### [Directions for this task]
Having read the entries, repeat all of them exactly.

======== Source material

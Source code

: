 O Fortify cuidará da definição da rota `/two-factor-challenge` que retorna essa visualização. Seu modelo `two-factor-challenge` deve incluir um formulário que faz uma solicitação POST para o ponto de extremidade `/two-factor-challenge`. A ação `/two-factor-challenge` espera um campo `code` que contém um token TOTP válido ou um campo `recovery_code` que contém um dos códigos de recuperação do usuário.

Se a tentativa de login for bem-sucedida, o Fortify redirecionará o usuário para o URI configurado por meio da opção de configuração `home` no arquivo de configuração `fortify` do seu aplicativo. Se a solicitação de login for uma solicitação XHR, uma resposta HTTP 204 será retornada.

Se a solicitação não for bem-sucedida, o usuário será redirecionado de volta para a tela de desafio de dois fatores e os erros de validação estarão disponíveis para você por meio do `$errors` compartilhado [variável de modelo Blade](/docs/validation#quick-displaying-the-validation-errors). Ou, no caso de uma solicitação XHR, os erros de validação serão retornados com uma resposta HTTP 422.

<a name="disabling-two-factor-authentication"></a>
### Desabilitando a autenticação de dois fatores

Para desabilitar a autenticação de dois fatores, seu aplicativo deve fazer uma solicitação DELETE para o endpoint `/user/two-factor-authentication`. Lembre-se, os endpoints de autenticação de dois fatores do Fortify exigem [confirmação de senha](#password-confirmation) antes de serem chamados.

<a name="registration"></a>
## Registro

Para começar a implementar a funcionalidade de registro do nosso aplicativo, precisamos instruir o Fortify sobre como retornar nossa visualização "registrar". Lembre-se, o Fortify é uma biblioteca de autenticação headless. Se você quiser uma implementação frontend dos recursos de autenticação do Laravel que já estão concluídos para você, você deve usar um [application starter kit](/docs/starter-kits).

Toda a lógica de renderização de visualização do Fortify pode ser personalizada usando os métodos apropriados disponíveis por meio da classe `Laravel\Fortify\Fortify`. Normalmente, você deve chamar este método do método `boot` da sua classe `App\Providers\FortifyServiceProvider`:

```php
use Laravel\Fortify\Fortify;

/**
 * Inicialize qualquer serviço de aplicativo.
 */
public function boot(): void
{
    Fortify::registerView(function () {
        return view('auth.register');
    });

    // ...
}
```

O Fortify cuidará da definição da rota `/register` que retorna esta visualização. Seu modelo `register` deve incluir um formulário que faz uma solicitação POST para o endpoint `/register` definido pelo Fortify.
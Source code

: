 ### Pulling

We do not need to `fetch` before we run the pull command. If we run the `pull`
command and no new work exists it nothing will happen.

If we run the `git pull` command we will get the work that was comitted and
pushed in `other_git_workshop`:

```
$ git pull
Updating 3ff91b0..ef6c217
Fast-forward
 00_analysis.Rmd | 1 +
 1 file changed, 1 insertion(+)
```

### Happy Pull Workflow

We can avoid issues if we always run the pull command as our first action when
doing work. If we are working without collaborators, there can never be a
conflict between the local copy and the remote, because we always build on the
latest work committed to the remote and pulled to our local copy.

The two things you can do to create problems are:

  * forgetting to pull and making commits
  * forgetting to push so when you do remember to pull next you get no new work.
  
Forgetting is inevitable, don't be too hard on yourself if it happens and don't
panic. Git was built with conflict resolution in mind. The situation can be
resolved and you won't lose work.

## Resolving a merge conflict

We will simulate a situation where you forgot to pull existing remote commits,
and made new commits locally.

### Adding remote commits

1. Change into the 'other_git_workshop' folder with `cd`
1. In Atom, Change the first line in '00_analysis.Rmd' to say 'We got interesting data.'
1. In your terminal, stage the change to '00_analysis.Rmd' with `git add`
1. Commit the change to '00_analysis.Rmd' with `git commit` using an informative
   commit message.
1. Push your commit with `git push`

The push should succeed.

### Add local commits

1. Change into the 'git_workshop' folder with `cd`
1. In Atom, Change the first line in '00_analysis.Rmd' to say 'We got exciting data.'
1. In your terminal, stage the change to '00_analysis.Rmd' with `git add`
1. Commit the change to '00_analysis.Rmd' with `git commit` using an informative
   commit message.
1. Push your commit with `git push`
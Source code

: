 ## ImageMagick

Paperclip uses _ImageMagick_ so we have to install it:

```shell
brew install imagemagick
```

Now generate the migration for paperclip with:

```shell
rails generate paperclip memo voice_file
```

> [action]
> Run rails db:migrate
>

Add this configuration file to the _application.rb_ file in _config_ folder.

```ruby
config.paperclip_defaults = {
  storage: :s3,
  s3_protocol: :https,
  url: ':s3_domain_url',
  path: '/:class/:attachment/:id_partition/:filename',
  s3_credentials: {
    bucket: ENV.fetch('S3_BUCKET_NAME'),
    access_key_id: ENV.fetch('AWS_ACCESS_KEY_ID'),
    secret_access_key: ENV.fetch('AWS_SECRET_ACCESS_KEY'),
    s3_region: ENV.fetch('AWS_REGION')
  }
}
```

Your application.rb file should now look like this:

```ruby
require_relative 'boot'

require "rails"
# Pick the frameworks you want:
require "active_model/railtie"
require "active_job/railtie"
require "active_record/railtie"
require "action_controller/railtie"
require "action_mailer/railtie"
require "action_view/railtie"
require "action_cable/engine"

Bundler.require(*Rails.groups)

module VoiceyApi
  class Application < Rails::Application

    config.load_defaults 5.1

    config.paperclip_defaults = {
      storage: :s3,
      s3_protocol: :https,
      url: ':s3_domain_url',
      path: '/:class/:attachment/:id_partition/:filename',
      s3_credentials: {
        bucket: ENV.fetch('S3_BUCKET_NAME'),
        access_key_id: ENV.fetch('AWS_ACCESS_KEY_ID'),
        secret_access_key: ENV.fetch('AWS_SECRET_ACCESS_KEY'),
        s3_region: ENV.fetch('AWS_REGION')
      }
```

================

### [Exercise output]
Source code

: O Fortify cuidará da definição da rota `/two-factor-challenge` que retorna essa visualização. Seu modelo `two-factor-challenge` deve incluir um formulário que faz uma solicitação POST para o ponto de extremidade `/two-factor-challenge`. A ação `/two-factor-challenge` espera um campo `code` que contém um token TOTP válido ou um campo `recovery_code` que contém um dos códigos de recuperação do usuário.

Se a tentativa de login for bem-sucedida, o Fortify redirecionará o usuário para o URI configurado por meio da opção de configuração `home` no arquivo de configuração `fortify` do seu aplicativo. Se a solicitação de login for uma solicitação XHR, uma resposta HTTP 204 será retornada.

Se a solicitação não for bem-sucedida, o usuário será redirecionado de volta para a tela de desafio de dois fatores e os erros de validação estarão disponíveis para você por meio do `$errors` compartilhado [variável de modelo Blade](/docs/validation#quick-displaying-the-validation-errors). Ou, no caso de uma solicitação XHR, os erros de validação serão retornados com uma resposta HTTP 422.

<a name="disabling-two-factor-authentication"></a>
### Desabilitando a autenticação de dois fatores

Para desabilitar a autenticação de dois fatores, seu aplicativo deve fazer uma solicitação DELETE para o endpoint `/user/two-factor-authentication`. Lembre-se, os endpoints de autenticação de dois fatores do Fortify exigem [confirmação de senha](#password-confirmation) antes de serem chamados.

<a name="registration"></a>
## Registro

Para começar a implementar a funcionalidade de registro do nosso aplicativo, precisamos instruir o Fortify sobre como retornar nossa visualização "registrar". Lembre-se, o Fortify é uma biblioteca de autenticação headless. Se você quiser uma implementação frontend dos recursos de autenticação do Laravel que já estão concluídos para você, você deve usar um [application starter kit](/docs/starter-kits).

Toda a lógica de renderização de visualização do Fortify pode ser personalizada usando os métodos apropriados disponíveis por meio da classe `Laravel\Fortify\Fortify`. Normalmente, você deve chamar este método do método `boot` da sua classe `App\Providers\FortifyServiceProvider`:

```php
use Laravel\Fortify\Fortify;

/**
 * Inicialize qualquer serviço de aplicativo.
 */
public function boot(): void
{
    Fortify::registerView(function () {
        return view('auth.register');
    });

    // ...
}
```

O Fortify cuidará da definição da rota `/register` que retorna esta visualização. Seu modelo `register` deve incluir um formulário que faz uma solicitação POST para o endpoint `/register` definido pelo Fortify.
Source code

: ### Pulling

We do not need to `fetch` before we run the pull command. If we run the `pull`
command and no new work exists it nothing will happen.

If we run the `git pull` command we will get the work that was comitted and
pushed in `other_git_workshop`:

```
$ git pull
Updating 3ff91b0..ef6c217
Fast-forward
 00_analysis.Rmd | 1 +
 1 file changed, 1 insertion(+)
```

### Happy Pull Workflow

We can avoid issues if we always run the pull command as our first action when
doing work. If we are working without collaborators, there can never be a
conflict between the local copy and the remote, because we always build on the
latest work committed to the remote and pulled to our local copy.

The two things you can do to create problems are:

  * forgetting to pull and making commits
  * forgetting to push so when you do remember to pull next you get no new work.
  
Forgetting is inevitable, don't be too hard on yourself if it happens and don't
panic. Git was built with conflict resolution in mind. The situation can be
resolved and you won't lose work.

## Resolving a merge conflict

We will simulate a situation where you forgot to pull existing remote commits,
and made new commits locally.

### Adding remote commits

1. Change into the 'other_git_workshop' folder with `cd`
1. In Atom, Change the first line in '00_analysis.Rmd' to say 'We got interesting data.'
1. In your terminal, stage the change to '00_analysis.Rmd' with `git add`
1. Commit the change to '00_analysis.Rmd' with `git commit` using an informative
   commit message.
1. Push your commit with `git push`

The push should succeed.

### Add local commits

1. Change into the 'git_workshop' folder with `cd`
1. In Atom, Change the first line in '00_analysis.Rmd' to say 'We got exciting data.'
1. In your terminal, stage the change to '00_analysis.Rmd' with `git add`
1. Commit the change to '00_analysis.Rmd' with `git commit` using an informative
   commit message.
1. Push your commit with `git push`
Source code

: ## ImageMagick

Paperclip uses _ImageMagick_ so we have to install it:

```shell
brew install imagemagick
```

Now generate the migration for paperclip with:

```shell
rails generate paperclip memo voice_file
```

> [action]
> Run rails db:migrate
>

Add this configuration file to the _application.rb_ file in _config_ folder.

```ruby
config.paperclip_defaults = {
  storage: :s3,
  s3_protocol: :https,
  url: ':s3_domain_url',
  path: '/:class/:attachment/:id_partition/:filename',
  s3_credentials: {
    bucket: ENV.fetch('S3_BUCKET_NAME'),
    access_key_id: ENV.fetch('AWS_ACCESS_KEY_ID'),
    secret_access_key: ENV.fetch('AWS_SECRET_ACCESS_KEY'),
    s3_region: ENV.fetch('AWS_REGION')
  }
}
```

Your application.rb file should now look like this:

```ruby
require_relative 'boot'

require "rails"
# Pick the frameworks you want:
require "active_model/railtie"
require "active_job/railtie"
require "active_record/railtie"
require "action_controller/railtie"
require "action_mailer/railtie"
require "action_view/railtie"
require "action_cable/engine"

Bundler.require(*Rails.groups)

module VoiceyApi
  class Application < Rails::Application

    config.load_defaults 5.1

    config.paperclip_defaults = {
      storage: :s3,
      s3_protocol: :https,
      url: ':s3_domain_url',
      path: '/:class/:attachment/:id_partition/:filename',
      s3_credentials: {
        bucket: ENV.fetch('S3_BUCKET_NAME'),
        access_key_id: ENV.fetch('AWS_ACCESS_KEY_ID'),
        secret_access_key: ENV.fetch('AWS_SECRET_ACCESS_KEY'),
        s3_region: ENV.fetch('AWS_REGION')
      }
```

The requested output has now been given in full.